Yükselen sesi ile irkilmiştim. Düğünden bir hafta sonra onu ilk gördüğümdeki hali aklıma geldikçe deliriyordum.

'En azından yumurta?'

'Can...'

Ateş saçan gözleri yerime sinmeme sebep olmuştu.

'Aman iyi be.'

Kafamı göğüsüne yaslayıp manzaraya dalmıştım. Beş dakikaya yakın hiçbir şey demeden öylece oturmuş doğa manzarasını izlemiştik.

'Can'ım'

'Efendim.'

'O günlerden sonra hala bana karşı içinde olan kırgınlığın var mı?'

Bunun cevabını ona her ay bir kere veriyordum. Ama o asla kabullenemiyordu. Hala kendini suçlu hissediyordu. Gönlümü alması bir hafta sürmüştü ama vicdanını asla rahatlatamamıştı.
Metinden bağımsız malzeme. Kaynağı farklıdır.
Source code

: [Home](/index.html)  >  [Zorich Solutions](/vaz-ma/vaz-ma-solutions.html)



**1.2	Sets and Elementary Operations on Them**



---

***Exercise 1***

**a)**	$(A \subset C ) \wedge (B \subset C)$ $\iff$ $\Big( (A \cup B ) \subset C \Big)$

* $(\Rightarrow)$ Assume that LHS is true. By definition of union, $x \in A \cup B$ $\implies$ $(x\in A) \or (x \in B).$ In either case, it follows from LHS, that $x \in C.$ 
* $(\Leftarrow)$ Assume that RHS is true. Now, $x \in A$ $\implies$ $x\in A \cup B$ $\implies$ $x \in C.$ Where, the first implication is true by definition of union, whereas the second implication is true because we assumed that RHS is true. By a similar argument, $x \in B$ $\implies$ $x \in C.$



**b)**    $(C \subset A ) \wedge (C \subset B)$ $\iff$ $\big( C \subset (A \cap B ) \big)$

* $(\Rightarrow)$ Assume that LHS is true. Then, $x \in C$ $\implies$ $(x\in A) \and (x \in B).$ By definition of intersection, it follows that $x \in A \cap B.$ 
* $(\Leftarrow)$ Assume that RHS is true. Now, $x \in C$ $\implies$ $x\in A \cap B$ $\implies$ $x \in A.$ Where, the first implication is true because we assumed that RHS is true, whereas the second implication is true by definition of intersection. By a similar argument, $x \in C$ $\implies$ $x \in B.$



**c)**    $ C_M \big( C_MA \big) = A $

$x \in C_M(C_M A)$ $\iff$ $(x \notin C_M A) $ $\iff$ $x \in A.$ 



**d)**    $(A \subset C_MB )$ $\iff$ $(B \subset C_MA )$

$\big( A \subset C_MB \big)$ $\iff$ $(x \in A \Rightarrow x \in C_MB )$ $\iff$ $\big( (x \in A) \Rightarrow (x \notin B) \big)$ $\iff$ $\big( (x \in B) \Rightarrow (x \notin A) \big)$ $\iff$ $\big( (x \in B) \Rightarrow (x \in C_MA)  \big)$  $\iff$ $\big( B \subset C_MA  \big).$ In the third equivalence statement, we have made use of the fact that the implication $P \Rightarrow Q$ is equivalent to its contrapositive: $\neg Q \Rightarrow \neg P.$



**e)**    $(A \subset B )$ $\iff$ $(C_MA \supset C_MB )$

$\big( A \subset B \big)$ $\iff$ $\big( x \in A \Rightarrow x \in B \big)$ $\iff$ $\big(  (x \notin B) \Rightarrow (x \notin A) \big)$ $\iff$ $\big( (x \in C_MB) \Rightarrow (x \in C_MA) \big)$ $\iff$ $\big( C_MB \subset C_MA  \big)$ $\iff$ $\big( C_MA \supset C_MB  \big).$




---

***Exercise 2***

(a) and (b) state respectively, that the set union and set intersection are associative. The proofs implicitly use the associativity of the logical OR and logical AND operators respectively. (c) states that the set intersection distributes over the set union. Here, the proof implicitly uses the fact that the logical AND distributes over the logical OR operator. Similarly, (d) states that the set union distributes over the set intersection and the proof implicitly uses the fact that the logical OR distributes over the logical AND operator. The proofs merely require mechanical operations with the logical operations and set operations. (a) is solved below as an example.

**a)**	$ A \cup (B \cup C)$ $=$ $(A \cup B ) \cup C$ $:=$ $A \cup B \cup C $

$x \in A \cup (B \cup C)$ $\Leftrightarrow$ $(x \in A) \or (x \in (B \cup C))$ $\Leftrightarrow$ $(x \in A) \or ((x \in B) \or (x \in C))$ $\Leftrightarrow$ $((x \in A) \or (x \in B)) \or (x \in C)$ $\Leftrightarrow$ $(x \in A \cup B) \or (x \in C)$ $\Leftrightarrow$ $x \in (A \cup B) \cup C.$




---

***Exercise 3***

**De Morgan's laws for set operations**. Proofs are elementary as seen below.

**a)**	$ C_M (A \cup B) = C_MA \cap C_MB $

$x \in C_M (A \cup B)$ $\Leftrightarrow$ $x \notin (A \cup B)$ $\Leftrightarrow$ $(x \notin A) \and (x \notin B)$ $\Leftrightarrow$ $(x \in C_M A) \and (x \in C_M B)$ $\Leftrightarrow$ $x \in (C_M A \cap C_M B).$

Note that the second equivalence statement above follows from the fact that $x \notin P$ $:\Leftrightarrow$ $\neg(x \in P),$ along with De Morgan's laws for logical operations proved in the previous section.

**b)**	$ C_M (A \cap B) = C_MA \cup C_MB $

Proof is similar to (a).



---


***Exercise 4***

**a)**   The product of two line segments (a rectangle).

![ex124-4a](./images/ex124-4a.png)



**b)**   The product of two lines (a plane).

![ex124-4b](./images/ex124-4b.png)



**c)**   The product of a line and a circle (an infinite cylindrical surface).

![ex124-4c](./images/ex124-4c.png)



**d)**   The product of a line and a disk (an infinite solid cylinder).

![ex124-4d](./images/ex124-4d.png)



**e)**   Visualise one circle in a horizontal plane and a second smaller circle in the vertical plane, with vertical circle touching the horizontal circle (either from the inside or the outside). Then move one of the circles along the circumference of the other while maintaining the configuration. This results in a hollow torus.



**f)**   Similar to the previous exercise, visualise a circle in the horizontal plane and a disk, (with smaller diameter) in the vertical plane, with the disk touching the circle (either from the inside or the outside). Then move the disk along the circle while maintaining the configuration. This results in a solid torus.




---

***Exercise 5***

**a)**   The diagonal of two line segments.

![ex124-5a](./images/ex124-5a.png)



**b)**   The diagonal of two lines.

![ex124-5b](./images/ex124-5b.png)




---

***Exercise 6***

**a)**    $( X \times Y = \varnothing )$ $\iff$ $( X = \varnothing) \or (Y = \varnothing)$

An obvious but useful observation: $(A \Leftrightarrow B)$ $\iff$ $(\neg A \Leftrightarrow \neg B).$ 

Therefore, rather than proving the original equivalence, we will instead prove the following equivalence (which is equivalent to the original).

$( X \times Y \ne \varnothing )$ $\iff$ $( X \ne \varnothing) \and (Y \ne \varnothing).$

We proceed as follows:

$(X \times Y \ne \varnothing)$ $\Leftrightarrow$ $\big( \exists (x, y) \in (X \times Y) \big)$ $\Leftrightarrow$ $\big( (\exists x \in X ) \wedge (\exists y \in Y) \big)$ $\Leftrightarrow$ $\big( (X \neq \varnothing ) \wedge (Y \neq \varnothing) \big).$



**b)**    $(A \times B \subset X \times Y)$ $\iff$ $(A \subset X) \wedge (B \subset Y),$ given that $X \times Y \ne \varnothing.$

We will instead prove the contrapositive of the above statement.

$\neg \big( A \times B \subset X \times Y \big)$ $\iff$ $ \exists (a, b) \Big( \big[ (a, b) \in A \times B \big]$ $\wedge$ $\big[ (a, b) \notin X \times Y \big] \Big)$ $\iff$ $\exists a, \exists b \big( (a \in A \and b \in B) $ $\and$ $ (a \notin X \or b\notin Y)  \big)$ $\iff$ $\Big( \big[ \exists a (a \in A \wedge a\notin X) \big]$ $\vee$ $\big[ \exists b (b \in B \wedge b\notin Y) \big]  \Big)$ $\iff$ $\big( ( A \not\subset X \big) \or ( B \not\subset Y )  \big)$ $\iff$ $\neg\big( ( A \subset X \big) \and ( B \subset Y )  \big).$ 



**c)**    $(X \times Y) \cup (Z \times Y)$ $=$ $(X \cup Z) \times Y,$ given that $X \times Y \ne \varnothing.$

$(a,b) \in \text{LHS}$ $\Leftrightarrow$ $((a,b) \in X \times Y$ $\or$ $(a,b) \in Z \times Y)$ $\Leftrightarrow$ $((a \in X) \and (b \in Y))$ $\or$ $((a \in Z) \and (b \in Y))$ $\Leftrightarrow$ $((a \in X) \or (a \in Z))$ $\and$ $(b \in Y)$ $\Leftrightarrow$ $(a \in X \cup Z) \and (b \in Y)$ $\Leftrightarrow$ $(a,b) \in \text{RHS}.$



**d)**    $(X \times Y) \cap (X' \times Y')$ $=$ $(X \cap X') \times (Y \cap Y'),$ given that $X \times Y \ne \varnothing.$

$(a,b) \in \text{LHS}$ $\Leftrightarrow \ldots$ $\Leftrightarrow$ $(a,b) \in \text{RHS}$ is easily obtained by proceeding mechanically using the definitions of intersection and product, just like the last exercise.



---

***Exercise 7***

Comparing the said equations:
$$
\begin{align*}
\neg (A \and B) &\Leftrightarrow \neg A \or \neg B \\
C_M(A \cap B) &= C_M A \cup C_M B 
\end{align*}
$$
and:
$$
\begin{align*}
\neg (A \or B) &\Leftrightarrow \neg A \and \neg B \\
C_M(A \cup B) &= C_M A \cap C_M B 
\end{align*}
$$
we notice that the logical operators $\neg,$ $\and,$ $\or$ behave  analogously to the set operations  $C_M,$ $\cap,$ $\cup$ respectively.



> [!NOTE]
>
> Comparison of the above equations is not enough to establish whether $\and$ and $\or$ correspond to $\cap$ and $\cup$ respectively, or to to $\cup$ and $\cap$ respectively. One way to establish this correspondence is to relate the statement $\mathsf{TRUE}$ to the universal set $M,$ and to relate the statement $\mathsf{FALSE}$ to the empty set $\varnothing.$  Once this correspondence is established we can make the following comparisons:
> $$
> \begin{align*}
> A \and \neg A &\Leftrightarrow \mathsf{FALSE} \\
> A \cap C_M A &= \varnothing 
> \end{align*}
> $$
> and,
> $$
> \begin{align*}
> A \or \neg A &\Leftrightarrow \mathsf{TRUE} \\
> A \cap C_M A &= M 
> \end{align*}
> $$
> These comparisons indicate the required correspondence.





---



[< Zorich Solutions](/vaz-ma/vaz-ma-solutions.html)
'Aytuğ bunun cevabını zaten biliyorsun. O zamanlara dair hissettiğim öfkeden hiçbir şey kalmadı. Ben seni affedeli çok oldu. Sen de kendini affet artık.'

'Neden intikam almak istemiyorum biliyor musun?'

'Neden?'

'O kadının beni aldatıp terk ettiğinden dolayı hissettiğim öfkem iki-üç ayda söndü ama onun yüzünden sana yaşattıklarım hala sırtımda koca bir yük. Ama bu yükün sorumlusu sadece o değil, bir o kadarda ben suçluyum. Eğer bana karşı olan öfken ve kırgınlığın bittiyse, o kadına karşı hissettiğim bütün öfkem yok olmuş demektir. '

Göğsünden ayrılarak yüzüme en ciddi ifadeni takınıp ona baktım.

'Bütün samimiyetimle söylüyorum ki seni affettim Aytuğ.'

Yüzünde beliren sıcak gülümseme ile beni kendine çekip kollarını daha sıkı sardı bana. İşte şimdi üşümem geçmişti.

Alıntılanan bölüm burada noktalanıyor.